一般的な手すりと比較して、本発明による手すりは、ゴム製手すりの有利な動的挙動とプラスチック製手すりの有利な表面特性を提供する。このことは、本発明による手すりが、周囲の気候状態に関係なく、すべてのエスカレーター及び動く歩道(小さな曲げ半径を有するものを含む)で使用できることを意味する。好ましくは、上記被覆層は、熱可塑性エラストマーを含み、より容易に胴部へ施与され得て、同時に既知のプラスチック製手すりと同様の環境要因に対する耐性を有する。

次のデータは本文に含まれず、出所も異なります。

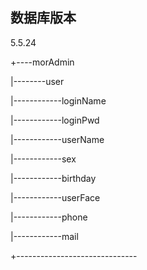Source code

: ## 数据库版本
5.5.24

+----morAdmin

|--------user

|------------loginName

|------------loginPwd

|------------userName

|------------sex

|------------birthday

|------------userFace

|------------phone

|------------mail

+------------------------------

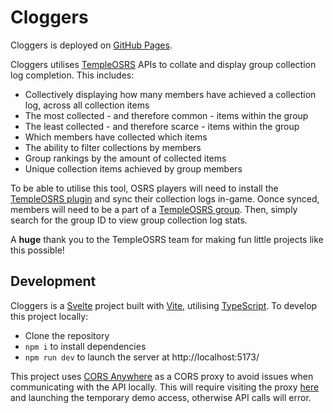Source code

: # Cloggers

Cloggers is deployed on [GitHub Pages](https://sequenter.github.io/Cloggers/).

Cloggers utilises [TempleOSRS](https://templeosrs.com/api_doc.php) APIs to collate and display group collection log completion. This includes:

- Collectively displaying how many members have achieved a collection log, across all collection items
- The most collected - and therefore common - items within the group
- The least collected - and therefore scarce - items within the group
- Which members have collected which items
- The ability to filter collections by members
- Group rankings by the amount of collected items
- Unique collection items achieved by group members

To be able to utilise this tool, OSRS players will need to install the [TempleOSRS plugin](https://runelite.net/plugin-hub/show/temple-osrs) and sync their collection logs in-game. Oonce synced, members will need to be a part of a [TempleOSRS group](https://templeosrs.com/groups/view_groups.php). Then, simply search for the group ID to view group collection log stats.

A **huge** thank you to the TempleOSRS team for making fun little projects like this possible!

## Development

Cloggers is a [Svelte](https://svelte.dev/) project built with [Vite](https://vite.dev/), utilising [TypeScript](https://www.typescriptlang.org/). To develop this project locally:

- Clone the repository
- `npm i` to install dependencies
- `npm run dev` to launch the server at http://localhost:5173/

This project uses [CORS Anywhere](https://github.com/Rob--W/cors-anywhere) as a CORS proxy to avoid issues when communicating with the API locally. This will require visiting the proxy [here](https://cors-anywhere.herokuapp.com/corsdemo) and launching the temporary demo access, otherwise API calls will error.
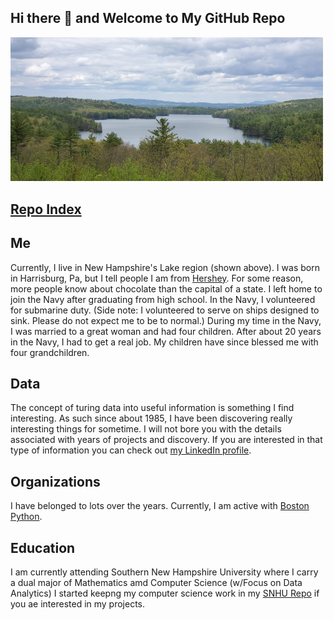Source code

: ## Hi there 👋 and Welcome to My GitHub Repo

<!--
**glnnlhmn/glnnlhmn** is a ✨ _special_ ✨ repository because its `README.md` (this file) appears on your GitHub profile.

Here are some ideas to get you started:

- 🔭 I’m currently working on ...
- 🌱 I’m currently learning ...
- 👯 I’m looking to collaborate on ...
- 🤔 I’m looking for help with ...
- 💬 Ask me about ...
- 📫 How to reach me: ...
- 😄 Pronouns: ...
- ⚡ Fun fact: ...
-->

<img src="random_picture.png" alt="New Hampshire Lake" width="500"/>

## [Repo Index](https://github.com/glnnlhmn/glnnlhmn/blob/main/INDEX.md)


## Me

Currently, I live in New Hampshire's Lake region (shown above). I was born in Harrisburg, Pa, but I tell people I am from [Hershey](https://www.hersheypa.com/). For some reason, more people know about chocolate than the capital of a state.  I left home to join the Navy after graduating from high school.  In the Navy, I volunteered for submarine duty. (Side note: I volunteered to serve on ships designed to sink. Please do not expect me to be to normal.)  During my time in the Navy, I was married to a great woman and had four children. After about 20 years in the Navy, I had to get a real job. My children have since blessed me with four grandchildren.  

## Data

The concept of turing data into useful information is something I find interesting. As such since about 1985, I have been discovering really interesting things for sometime. I will not bore you with the details associated with years of projects and discovery. If you are interested in that type of information you can check out [my LinkedIn profile](https://www.linkedin.com/in/glenndlehman/).

## Organizations

I have belonged to lots over the years. Currently, I am active with [Boston Python](https://about.bostonpython.com/).

## Education

I am currently attending Southern New Hampshire University where I carry a dual major of Mathematics amd Computer Science (w/Focus on Data Analytics) I started keepng my computer science work in my [SNHU Repo](https://github.com/glnnlhmn/SNHU) if you ae interested in my projects.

上記手すりは、本質的に一定の断面を有し、輪郭方向に沿って延在している。このことは、上記手すりが、動く歩道又はエスカレーターの上に立っている人(使用者)に確実な把持物を提供するように、案内要素に対して輪郭方向に移動することを可能にする。上記手すりの移動中、上記手すりは、案内要素(例えば、レール)によって案内されうる。上記案内要素は、上記手すりが正方向(即ち上方)及び負方向(即ち下方)に曲げられうる。この目的のために、上記手すりは、上記案内要素を少なくとも部分的に囲みうる。好ましくは、上記手すりは、輪郭方向を横断する断面においてC字形を有し、上記案内要素を部分的に取囲んでいる。従って、上記手すりは、上記案内要素に取り付けられうるか、又は取り付け可能である。従って、上記手すりは、輪郭方向を横断する断面においてC字形を有しうる。上記手すりの輪郭方向に沿った断面は、ほぼ一定又は一様でありうる。これはまた、最大15%までの製造公差に起因する偏差も含む。上記手すりの断面は、2つの湾曲した端部区間と、これら端部区間をつなぐ平坦な中央区間とに分けられうる。端部区間は、手すりの断面の重心を通る軸に関して対称でありうる。これにより、手すりの製造は特に容易になる。手すりは、終わりや始まりのない連続した円周要素として設計されうる。従って、手すりは、案内要素に加えて多数の偏向ローラを介して偏向され、及び/又は、曲げられるうる(正及び負方向に)ように設計されうる。手すりを曲げやすくすること(即ち、曲げ抵抗を低くすること)は、上記手すりを駆動するのに必要なエネルギーを有意に削減する。上記被覆層は、上記手すりの表面上に少なくとも部分的に配置されうる。例えば、上記被覆層は、上記胴部の所々に埋め込まれることができ、上記胴部とともに、例えば使用者が掴むことができる平坦な表面を形成する。特に、上記被覆層は、胴部が断面において曲げられ又は湾曲している領域において、胴部に取り付けられていることが有利である。これにより、一方では材料が節約され、他方では手すりに快適な感触が与えられる。追加又は代替として、上記被覆層は、胴部上の部分的な突起として設けられうる。例えば、上記被覆層は、輪郭方向に沿う細長い板状要素として延在しうる。これは、利用者が握ることができる被覆層の表面が粗くされた表面を有しうることを意味する。この肌理は、断面において、例えば湾曲の形を取りうる。その結果、利用者の手と手すりとの間の接触面積が減らされ、このことは利用者の衛生意識を向上させうる。好ましくは、上記被覆層は、案内要素とは反対側の手すりの側面を覆うように手すり上に配置される。これにより、手すりが環境要因から確実に保護される。1実施形態において、上記最上層は、利用者が握ることができる複数の湾曲を有する表面を形成するように設計されうる。これは、手すりが利用者に特に安全な把持を提供できることを意味している。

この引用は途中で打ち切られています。